The days rolled on like this. Louisa felt happier than she had ever felt. To her, the heartbreaking loss of her old love had been mended, restored to her. Her heart felt whole again.
Mike talked about all the feelings and thoughts that he swore he had never revealed to another person.
“Sometimes I don’t know why I’m here doing this,” he admitted to her. “It seems so hopeless.”
“You’ve always hated slavery,” she said. “I believe you’ve been dealing with slavery in one form or another for many lives.”
“You do?” he asked. “Why do you think so?”
She wasn’t exactly sure how she knew it, yet she knew. “I feel it,” she said. “This is what you must do to be right with your past.”
“I don’t have too much past at this point.”
“You have more than you think,” she told him. “Get me one of those registration forms. I think I will register to vote, after all.”
Then one day while he was playing guitar for her in the living room and singing her one of the songs he’d written, a car came up the road and made a quick and abrupt stop.
Ducking from under his guitar strap, Mike stepped to the window and pushed the lace curtains aside.
Louisa was already locking the doors and
windows.
“It’s okay,” he told her. “It’s Dave from our group.”
Louisa followed Mike out onto the porch. “Come quick,” Dave said breathlessly. “Ray’s been arrested. He’s been seeing a local black woman and they tried to sit in the Whites Only section of the movie theater.”
“Ray?” Mike questioned.
“Yeah,” Dave said. “We can’t let either of them stay in jail overnight. I don’t want to think about what could happen. They’ve set a six-thousand-dollar bail on each one of them.”
“Twelve thousand!” Mike cried. “I can call home, but I don’t think my parents have that kind of money.”
“We’ve started a collection, but we don’t have nearly enough,” Dave told him.
“Just a minute,” Louisa said to Dave. “Let me talk to Mike inside.” Taking Mike’s wrist, she went back into the house. “Listen to me,” she said. “I have given away just about all that’s left of my inheritance for reasons which I can tell you later. But I do have one thing of value left which I kept for sentimental reasons.”

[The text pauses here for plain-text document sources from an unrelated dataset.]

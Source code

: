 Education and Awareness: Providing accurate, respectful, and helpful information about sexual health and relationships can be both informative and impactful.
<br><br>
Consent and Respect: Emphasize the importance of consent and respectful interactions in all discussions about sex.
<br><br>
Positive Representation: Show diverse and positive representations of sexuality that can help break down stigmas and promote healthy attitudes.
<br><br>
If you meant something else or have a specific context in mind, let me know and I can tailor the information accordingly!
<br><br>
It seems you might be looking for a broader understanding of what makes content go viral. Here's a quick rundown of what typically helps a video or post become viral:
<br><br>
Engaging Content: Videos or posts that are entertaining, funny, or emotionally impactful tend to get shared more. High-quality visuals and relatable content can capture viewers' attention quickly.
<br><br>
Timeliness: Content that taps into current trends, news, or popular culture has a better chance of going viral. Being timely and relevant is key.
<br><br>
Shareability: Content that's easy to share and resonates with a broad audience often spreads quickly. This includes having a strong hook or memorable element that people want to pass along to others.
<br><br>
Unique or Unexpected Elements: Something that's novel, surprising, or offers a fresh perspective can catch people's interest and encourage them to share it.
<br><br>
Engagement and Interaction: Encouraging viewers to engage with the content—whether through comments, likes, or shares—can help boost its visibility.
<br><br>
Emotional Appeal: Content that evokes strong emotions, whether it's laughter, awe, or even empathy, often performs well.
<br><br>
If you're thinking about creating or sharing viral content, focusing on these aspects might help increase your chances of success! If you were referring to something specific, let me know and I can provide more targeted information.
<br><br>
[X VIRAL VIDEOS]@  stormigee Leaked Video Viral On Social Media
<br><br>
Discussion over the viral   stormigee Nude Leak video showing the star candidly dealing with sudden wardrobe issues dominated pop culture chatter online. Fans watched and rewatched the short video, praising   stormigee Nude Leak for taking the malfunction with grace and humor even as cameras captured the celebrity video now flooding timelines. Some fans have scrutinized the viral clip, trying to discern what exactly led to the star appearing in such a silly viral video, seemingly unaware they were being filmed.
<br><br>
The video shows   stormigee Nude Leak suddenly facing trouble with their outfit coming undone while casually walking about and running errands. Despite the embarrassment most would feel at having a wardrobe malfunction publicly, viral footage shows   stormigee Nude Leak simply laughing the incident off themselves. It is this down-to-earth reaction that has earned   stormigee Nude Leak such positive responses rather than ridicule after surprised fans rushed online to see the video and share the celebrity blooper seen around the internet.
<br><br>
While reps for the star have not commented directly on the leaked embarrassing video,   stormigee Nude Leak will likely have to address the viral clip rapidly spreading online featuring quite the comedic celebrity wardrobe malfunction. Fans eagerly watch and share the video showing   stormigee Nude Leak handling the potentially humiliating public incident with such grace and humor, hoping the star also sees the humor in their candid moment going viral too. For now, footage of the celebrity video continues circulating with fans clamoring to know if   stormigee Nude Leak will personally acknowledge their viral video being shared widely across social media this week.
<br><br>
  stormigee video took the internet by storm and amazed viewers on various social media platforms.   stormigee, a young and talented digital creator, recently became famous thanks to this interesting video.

She opened the lower door of a china cabinet to reveal a safe. With deft fingers she opened the combination and pulled out a shiny wooden box. Inside was a thick collar studded with eight glistening emeralds. “You take this downtown to O’Hara’s Jewelry Store. Mr. O’Hara knows what it’s worth. I had it appraised there. He will want to buy it from you right away. He’s told me so many times.”
She wrote the address of the store on a piece of paper. “I’ll call to tell him you’re coming so he doesn’t think you stole it,” she said, handing him the paper.
“I can’t take this,” he objected.
“It is my dharma to give it to you,” she said. “Go.”
Mike raced into the police building behind Dave. A crowd of the volunteers poured in behind him.
“We have the bail money for Raymond Rogers and Bernadette Towers,” Dave shouted at the desk sergeant. “We demand that they be released immediately. If either of them has been harmed we will bring a lawsuit that will bankrupt this county!”
“Hold your horses. They’re okay,” the sergeant muttered, eyeing them all with disgust. “Come here and fill out the paperwork. You’re going to have to send somebody else in to get Miss Towers. You have to send a colored to go in through the colored door.”